IN THE SUPREME COURT OF IOWA No. 14–0656
Filed February 12, 2016
Amended March 9, 2016 (revised)
STATE OF IOWA,
Appellee,
vs.
STEPHEN SCOTT PRUSHA,
Appellant.
On review from the Iowa Court of Appeals.
Appeal from the Iowa District Court for Marshall County, Kim M.
Riley, District Associate Judge.
A criminal defendant seeks further review of a court of appeals
decision affirming his conviction for methamphetamine possession,
contending police obtained evidence through a warrantless search that
violated his constitutional right to be free from unreasonable searches. COURT OF APPEALS DECISION AND DISTRICT COURT JUDGMENT
AFFIRMED.
Darrell G. Meyer, Marshalltown, for appellant.

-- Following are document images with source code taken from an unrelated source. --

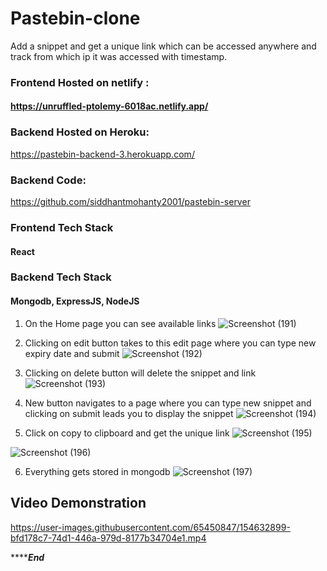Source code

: # Pastebin-clone

Add a snippet and get a unique link which can be accessed anywhere and track from which ip it was accessed with timestamp.

### Frontend Hosted on  netlify :

#### https://unruffled-ptolemy-6018ac.netlify.app/

### Backend Hosted on Heroku:
https://pastebin-backend-3.herokuapp.com/

### Backend Code: 
https://github.com/siddhantmohanty2001/pastebin-server



### Frontend Tech Stack
#### React

### Backend Tech Stack
#### Mongodb, ExpressJS, NodeJS

1. On the Home page you can see available links
![Screenshot (191)](https://user-images.githubusercontent.com/65450847/154574806-b68c23ac-3ddc-463c-ade0-b0c9a83c3eac.png)

2. Clicking on edit button takes to this edit page where you can type new expiry date and submit
![Screenshot (192)](https://user-images.githubusercontent.com/65450847/154575515-7d7bea20-2ec3-4971-b36a-b2038da4a537.png)

3. Clicking on delete button will delete the snippet and link
![Screenshot (193)](https://user-images.githubusercontent.com/65450847/154575773-0c6c7112-3274-4c1a-ac3b-afdb5497438b.png)

4. New button navigates to a page where you can type new snippet and clicking on submit leads you to display the snippet
![Screenshot (194)](https://user-images.githubusercontent.com/65450847/154576143-bce4686f-cb1f-4a13-9c26-7d3cbdb0867d.png)

5. Click on copy to clipboard and get the unique link
![Screenshot (195)](https://user-images.githubusercontent.com/65450847/154576378-76668ec1-4e86-4140-a62b-2b8084114230.png)

![Screenshot (196)](https://user-images.githubusercontent.com/65450847/154576583-b7d1bb85-1707-4a25-8956-ec47b0c7dbe0.png)

6. Everything gets stored in mongodb
![Screenshot (197)](https://user-images.githubusercontent.com/65450847/154577215-ffa61a63-e219-496d-bba0-c80e3bbbf661.png)

## Video Demonstration

https://user-images.githubusercontent.com/65450847/154632899-bfd178c7-74d1-446a-979d-8177b34704e1.mp4



*****************End*************



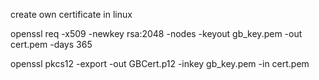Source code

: create own certificate in linux

openssl req -x509 -newkey rsa:2048 -nodes -keyout gb_key.pem -out cert.pem -days 365

openssl pkcs12 -export -out GBCert.p12 -inkey gb_key.pem -in cert.pem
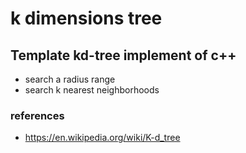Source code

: # k dimensions tree #
## Template kd-tree implement of c++ 

* search a radius range 
* search k nearest neighborhoods

### references
* https://en.wikipedia.org/wiki/K-d_tree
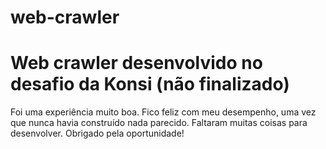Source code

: # web-crawler
# Web crawler desenvolvido no desafio da Konsi (não finalizado)
Foi uma experiência muito boa. Fico feliz com meu desempenho, uma vez que nunca havia construído nada parecido.
Faltaram muitas coisas para desenvolver.
Obrigado pela oportunidade!
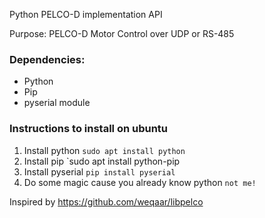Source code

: Python PELCO-D implementation API

Purpose:
PELCO-D Motor Control over UDP or RS-485

### Dependencies:
- Python
- Pip
- pyserial module

### Instructions to install on ubuntu
1. Install python `sudo apt install python`
2. Install pip `sudo apt install python-pip
3. Install pyserial `pip install pyserial`
4. Do some magic cause you already know python `not me!`


Inspired by https://github.com/weqaar/libpelco
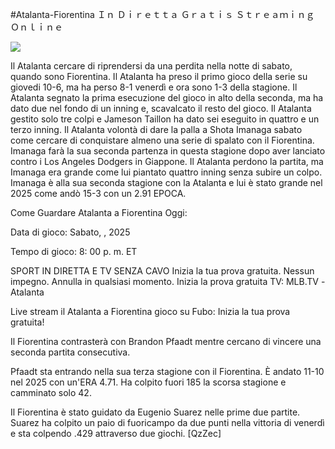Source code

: #Atalanta-Fiorentina Ｉｎ Ｄｉｒｅｔｔａ Ｇｒａｔｉｓ Ｓｔｒｅａｍｉｎｇ Ｏｎｌｉｎｅ  
  
  
[![](https://i.imgur.com/qSNzIqt.png)](https://movie.rssnews.media/IvZOiXLs.php)  
  
Il Atalanta cercare di riprendersi da una perdita nella notte di sabato, quando sono Fiorentina. Il Atalanta ha preso il primo gioco della serie su giovedi 10-6, ma ha perso 8-1 venerdì e ora sono 1-3 della stagione. Il Atalanta segnato la prima esecuzione del gioco in alto della seconda, ma ha dato due nel fondo di un inning e, scavalcato il resto del gioco. Il Atalanta gestito solo tre colpi e Jameson Taillon ha dato sei eseguito in quattro e un terzo inning. Il Atalanta volontà di dare la palla a Shota Imanaga sabato come cercare di conquistare almeno una serie di spalato con il Fiorentina. Imanaga farà la sua seconda partenza in questa stagione dopo aver lanciato contro i Los Angeles Dodgers in Giappone. Il Atalanta perdono la partita, ma Imanaga era grande come lui piantato quattro inning senza subire un colpo. Imanaga è alla sua seconda stagione con la Atalanta e lui è stato grande nel 2025 come andò 15-3 con un 2.91 EPOCA.

Come Guardare Atalanta a Fiorentina Oggi:

Data di gioco: Sabato, , 2025

Tempo di gioco: 8: 00 p. m. ET

SPORT IN DIRETTA E TV SENZA CAVO
Inizia la tua prova gratuita. Nessun impegno. Annulla in qualsiasi momento.
Inizia la prova gratuita
TV: MLB.TV -Atalanta

Live stream il Atalanta a Fiorentina gioco su Fubo: Inizia la tua prova gratuita!

Il Fiorentina contrasterà con Brandon Pfaadt mentre cercano di vincere una seconda partita consecutiva.

Pfaadt sta entrando nella sua terza stagione con il Fiorentina. È andato 11-10 nel 2025 con un'ERA 4.71. Ha colpito fuori 185 la scorsa stagione e camminato solo 42.

Il Fiorentina è stato guidato da Eugenio Suarez nelle prime due partite. Suarez ha colpito un paio di fuoricampo da due punti nella vittoria di venerdì e sta colpendo .429 attraverso due giochi. [QzZec]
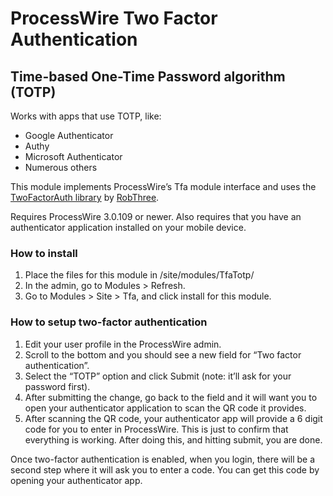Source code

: # ProcessWire Two Factor Authentication

## Time-based One-Time Password algorithm (TOTP)

Works with apps that use TOTP, like:

- Google Authenticator
- Authy
- Microsoft Authenticator
- Numerous others

This module implements ProcessWire’s Tfa module interface and uses 
the [TwoFactorAuth library](https://github.com/RobThree/TwoFactorAuth) by [RobThree](https://github.com/RobThree). 

Requires ProcessWire 3.0.109 or newer. Also requires that you have an authenticator 
application installed on your mobile device. 

### How to install 

1. Place the files for this module in /site/modules/TfaTotp/
2. In the admin, go to Modules > Refresh.
3. Go to Modules > Site > Tfa, and click install for this module.  

### How to setup two-factor authentication

1. Edit your user profile in the ProcessWire admin.
2. Scroll to the bottom and you should see a new field for “Two factor authentication”. 
3. Select the “TOTP” option and click Submit (note: it’ll ask for your password first). 
4. After submitting the change, go back to the field and it will want you to open your 
   authenticator application to scan the QR code it provides.
5. After scanning the QR code, your authenticator app will provide a 6 digit code for 
   you to enter in ProcessWire. This is just to confirm that everything is working. 
   After doing this, and hitting submit, you are done. 

Once two-factor authentication is enabled, when you login, there will be a second step
where it will ask you to enter a code. You can get this code by opening your authenticator 
app.
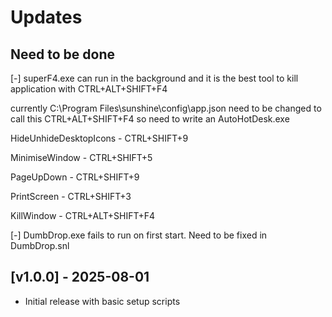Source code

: # Updates

## Need to be done
[-] superF4.exe can run in the background and it is the best tool to kill application with CTRL+ALT+SHIFT+F4

currently C:\Program Files\sunshine\config\app.json need to be changed to call this CTRL+ALT+SHIFT+F4 so need to write an AutoHotDesk.exe

HideUnhideDesktopIcons - CTRL+SHIFT+9

MinimiseWindow - CTRL+SHIFT+5

PageUpDown - CTRL+SHIFT+9

PrintScreen - CTRL+SHIFT+3

KillWindow - CTRL+ALT+SHIFT+F4

[-] DumbDrop.exe fails to run on first start. Need to be fixed in DumbDrop.snl 



## [v1.0.0] - 2025-08-01
- Initial release with basic setup scripts

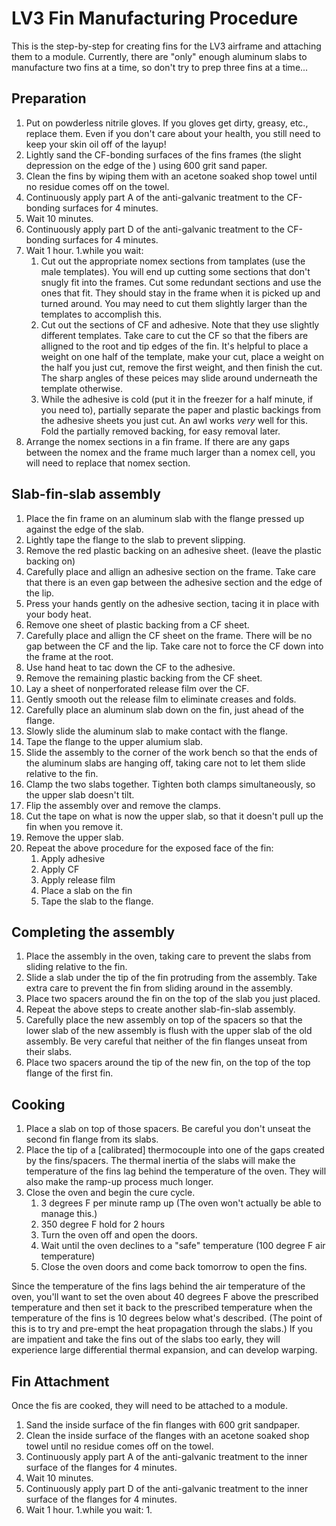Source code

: # LV3 Fin Manufacturing Procedure

This is the step-by-step for creating fins for the LV3 airframe and attaching them to a module. 
Currently, there are "only" enough aluminum slabs to manufacture two fins at a time, so don't try to prep three fins at a time...

## Preparation
1. Put on powderless nitrile gloves. If you gloves get dirty, greasy, etc., replace them. Even if you don't care about your health, you still need to keep your skin oil off of the layup!
1. Lightly sand the CF-bonding surfaces of the fins frames (the slight depression on the edge of the ) using 600 grit sand paper.
1. Clean the fins by wiping them with an acetone soaked shop towel until no residue comes off on the towel. 
1. Continuously apply part A of the anti-galvanic treatment to the CF-bonding surfaces for 4 minutes.
1. Wait 10 minutes.
1. Continuously apply part D of the anti-galvanic treatment to the CF-bonding surfaces for 4 minutes.
1. Wait 1 hour.
1.while you wait: 
	1. Cut out the appropriate nomex sections from tamplates (use the male templates). You will end up cutting some sections that don't snugly fit into the frames. Cut some redundant sections and use the ones that fit. They should stay in the frame when it is picked up and turned around. You may need to cut them slightly larger than the templates to accomplish this.
	1. Cut out the sections of CF and adhesive. Note that they use slightly different templates. Take care to cut the CF so that the fibers are alligned to the root and tip edges of the fin. It's helpful to place a weight on one half of the template, make your cut, place a weight on the half you just cut, remove the first weight, and then finish the cut. The sharp angles of these peices may slide around underneath the template otherwise.
	1. While the adhesive is cold (put it in the freezer for a half minute, if you need to), partially separate the paper and plastic backings from the adhesive sheets you just cut. An awl works *very* well for this. Fold the partially removed backing, for easy removal later.
1. Arrange the nomex sections in a fin frame. If there are any gaps between the nomex and the frame much larger than a nomex cell, you will need to replace that nomex section.

## Slab-fin-slab assembly
1. Place the fin frame on an aluminum slab with the flange pressed up against the edge of the slab. 
1. Lightly tape the flange to the slab to prevent slipping. 
1. Remove the red plastic backing on an adhesive sheet. (leave the plastic backing on)
1. Carefully place and allign an adhesive section on the frame. Take care that there is an even gap between the adhesive section and the edge of the lip.
1. Press your hands gently on the adhesive section, tacing it in place with your body heat.
1. Remove one sheet of plastic backing from a CF sheet.
1. Carefully place and allign the CF sheet on the frame. There will be no gap between the CF and the lip. Take care not to force the CF down into the frame at the root.
1. Use hand heat to tac down the CF to the adhesive. 
1. Remove the remaining plastic backing from the CF sheet. 
1. Lay a sheet of nonperforated release film over the CF. 
1. Gently smooth out the release film to eliminate creases and folds. 
1. Carefully place an aluminum slab down on the fin, just ahead of the flange.
1. Slowly slide the aluminum slab to make contact with the flange. 
1. Tape the flange to the upper alumium slab. 
1. Slide the assembly to the corner of the work bench so that the ends of the aluminum slabs are hanging off, taking care not to let them slide relative to the fin.
1. Clamp the two slabs together. Tighten both clamps simultaneously, so the upper slab doesn't tilt.
1. Flip the assembly over and remove the clamps.
1. Cut the tape on what is now the upper slab, so that it doesn't pull up the fin when you remove it.
1. Remove the upper slab. 
1. Repeat the above procedure for the exposed face of the fin:
	1. Apply adhesive
	1. Apply CF
	1. Apply release film
	1. Place a slab on the fin
	1. Tape the slab to the flange.

## Completing the assembly
1. Place the assembly in the oven, taking care to prevent the slabs from sliding relative to the fin.
1. Slide a slab under the tip of the fin protruding from the assembly. Take extra care to prevent the fin from sliding around in the assembly.
1. Place two spacers around the fin on the top of the slab you just placed.
1. Repeat the above steps to create another slab-fin-slab assembly.
1. Carefully place the new assembly on top of the spacers so that the lower slab of the new assembly is flush with the upper slab of the old assembly. Be very careful that neither of the fin flanges unseat from their slabs. 
1. Place two spacers around the tip of the new fin, on the top of the top flange of the first fin. 

## Cooking
1. Place a slab on top of those spacers. Be careful you don't unseat the second fin flange from its slabs. 
1. Place the tip of a \[calibrated\] thermocouple into one of the gaps created by the fins/spacers. The thermal inertia of the slabs will make the temperature of the fins lag behind the temperature of the oven. They will also make the ramp-up process much longer. 
1. Close the oven and begin the cure cycle. 
	1. 3 degrees F per minute ramp up (The oven won't actually be able to manage this.)
	1. 350 degree F hold for 2 hours
	1. Turn the oven off and open the doors.
	1. Wait until the oven declines to a "safe" temperature (100 degree F air temperature)
	1. Close the oven doors and come back tomorrow to open the fins.

Since the temperature of the fins lags behind the air temperature of the oven, you'll want to set the oven about 40 degrees F above the prescribed temperature and then set it back to the prescribed temperature when the temperature of the fins is 10 degrees below what's described. (The point of this is to try and pre-empt the heat propagation through the slabs.) 
If you are impatient and take the fins out of the slabs too early, they will experience large differential thermal expansion, and can develop warping. 

## Fin Attachment
Once the fis are cooked, they will need to be attached to a module. 

1. Sand the inside surface of the fin flanges with 600 grit sandpaper.
1. Clean the inside surface of the flanges with an acetone soaked shop towel until no residue comes off on the towel.
1. Continuously apply part A of the anti-galvanic treatment to the inner surface of the flanges for 4 minutes.
1. Wait 10 minutes.
1. Continuously apply part D of the anti-galvanic treatment to the inner surface of the flanges for 4 minutes.
1. Wait 1 hour.
1.while you wait: 
	1.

Thomas J. Miller, Attorney General, Kelli Huser, Assistant Attorney
General, Jennifer Miller, County Attorney, and Ben Stansberry, Assistant
County Attorney, for appellee. 2
Alan R. Ostergren, Muscatine, for amicus curiae Iowa County
Attorneys Association. 3
HECHT, Justice.
Stephen Prusha contends we should now decide the question we
“reserved for another day” in State v. Pals, 805 N.W.2d 767, 782 (Iowa
2011): whether article I, section 8 of the Iowa Constitution requires police
to “advise an individual of his or her right to decline to consent to a
search.” However, we decline Prusha’s invitation and continue to leave
the consent advisory question open because we conclude Prusha did not
raise the Iowa Constitution when he challenged the search before the
district court. We therefore evaluate the search in this case solely under
the Fourth Amendment, and we conclude Prusha voluntarily consented
to the search under the totality of the circumstances presented here.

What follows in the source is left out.